A Westport man has told how he and three others ran for their lives when the Pike River Coal mine exploded at 2.37pm on Wednesday.
The explosion shattered hopes the 29 men trapped underground by a blast six days earlier could have survived.
Gary Bainbridge said he, two other employees of Solid Energy's Stockton mine, and a Pike electrician, were the closest people to the second blast.
They had spent about four hours taking gas samples from a 600mm diameter mineshaft, on a ridge in bush 50 metres from the main ventilation shaft.
Mr Bainbridge, 65, said they were waiting about five metres from the smaller shaft for a helicopter pick-up when they heard a roar.
"It sounded like a huge jet coming. We just had time to get out of it, just run like hell...It was all just split second stuff."
They had sprinted 10 metres down the ridge when an "enormous boom" blasted smoke from the two vents, blotting out the sky.
"I just know nobody could survive that second one (explosion)," Mr Bainbridge said. "You had to be there to realise it."
The air, which had smelled of burning since they arrived two days earlier, filled with soot.
The mine base radioed to check they were safe, then they evacuated the ridge.
"We let them know we were safe and we let them know where we were going."
Pike also evacuated everyone else off the hill, Mr Bainbridge said.
The explosive gas fumes meant a helicopter could no longer fly in to collect them, so the four men lugged their gear down a creek to a clearing.
"We had quite a monstrous struggle with our equipment, which we managed to salvage.
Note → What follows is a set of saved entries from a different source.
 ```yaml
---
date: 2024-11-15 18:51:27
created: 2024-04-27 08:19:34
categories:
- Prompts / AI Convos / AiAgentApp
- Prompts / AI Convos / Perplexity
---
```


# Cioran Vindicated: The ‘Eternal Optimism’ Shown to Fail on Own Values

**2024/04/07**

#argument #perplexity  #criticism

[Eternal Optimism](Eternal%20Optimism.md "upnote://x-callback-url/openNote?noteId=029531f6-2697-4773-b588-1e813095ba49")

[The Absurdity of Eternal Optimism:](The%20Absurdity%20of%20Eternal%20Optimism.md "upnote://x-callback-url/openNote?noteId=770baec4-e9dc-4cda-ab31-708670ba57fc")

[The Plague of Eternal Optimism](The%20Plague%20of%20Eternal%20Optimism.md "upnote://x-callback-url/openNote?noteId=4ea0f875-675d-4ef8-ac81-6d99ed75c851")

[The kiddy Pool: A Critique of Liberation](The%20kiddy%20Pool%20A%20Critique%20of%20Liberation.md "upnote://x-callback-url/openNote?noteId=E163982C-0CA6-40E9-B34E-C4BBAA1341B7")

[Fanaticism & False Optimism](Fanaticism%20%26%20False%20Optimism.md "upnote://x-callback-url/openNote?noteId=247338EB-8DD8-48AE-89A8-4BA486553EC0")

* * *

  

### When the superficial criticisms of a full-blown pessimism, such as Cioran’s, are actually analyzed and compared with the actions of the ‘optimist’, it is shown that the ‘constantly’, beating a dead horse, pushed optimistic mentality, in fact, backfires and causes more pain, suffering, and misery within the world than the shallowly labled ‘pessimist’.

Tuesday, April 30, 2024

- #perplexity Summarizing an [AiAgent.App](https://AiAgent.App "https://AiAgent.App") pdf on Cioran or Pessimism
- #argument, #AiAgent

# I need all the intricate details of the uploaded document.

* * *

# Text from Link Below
We left a wee bit on the hill. It was quite awkward -- scanning equipment, control box, computer, plus our personal gear -- packs and stuff."
A helicopter arrived a couple of hours later and flew them back to base. "I've never seen so many people so happy to see us."
The second explosion vindicated the decision not to send rescue teams in to bring out the 29 trapped miners and contractors, said Mr Bainbridge, a former mines rescuer with 30 years mines rescue experience.
"To me, they made the right decision. Absolutely."
He and Westport's Trevor Shepherd, John Taylor and Allen Morris had been at Pike mine since Monday sampling and analysing gases. The men are members of Solid Energy's Millerton underground investigation team.
Mr Bainbridge said they and their equipment were still available anytime Pike needed them.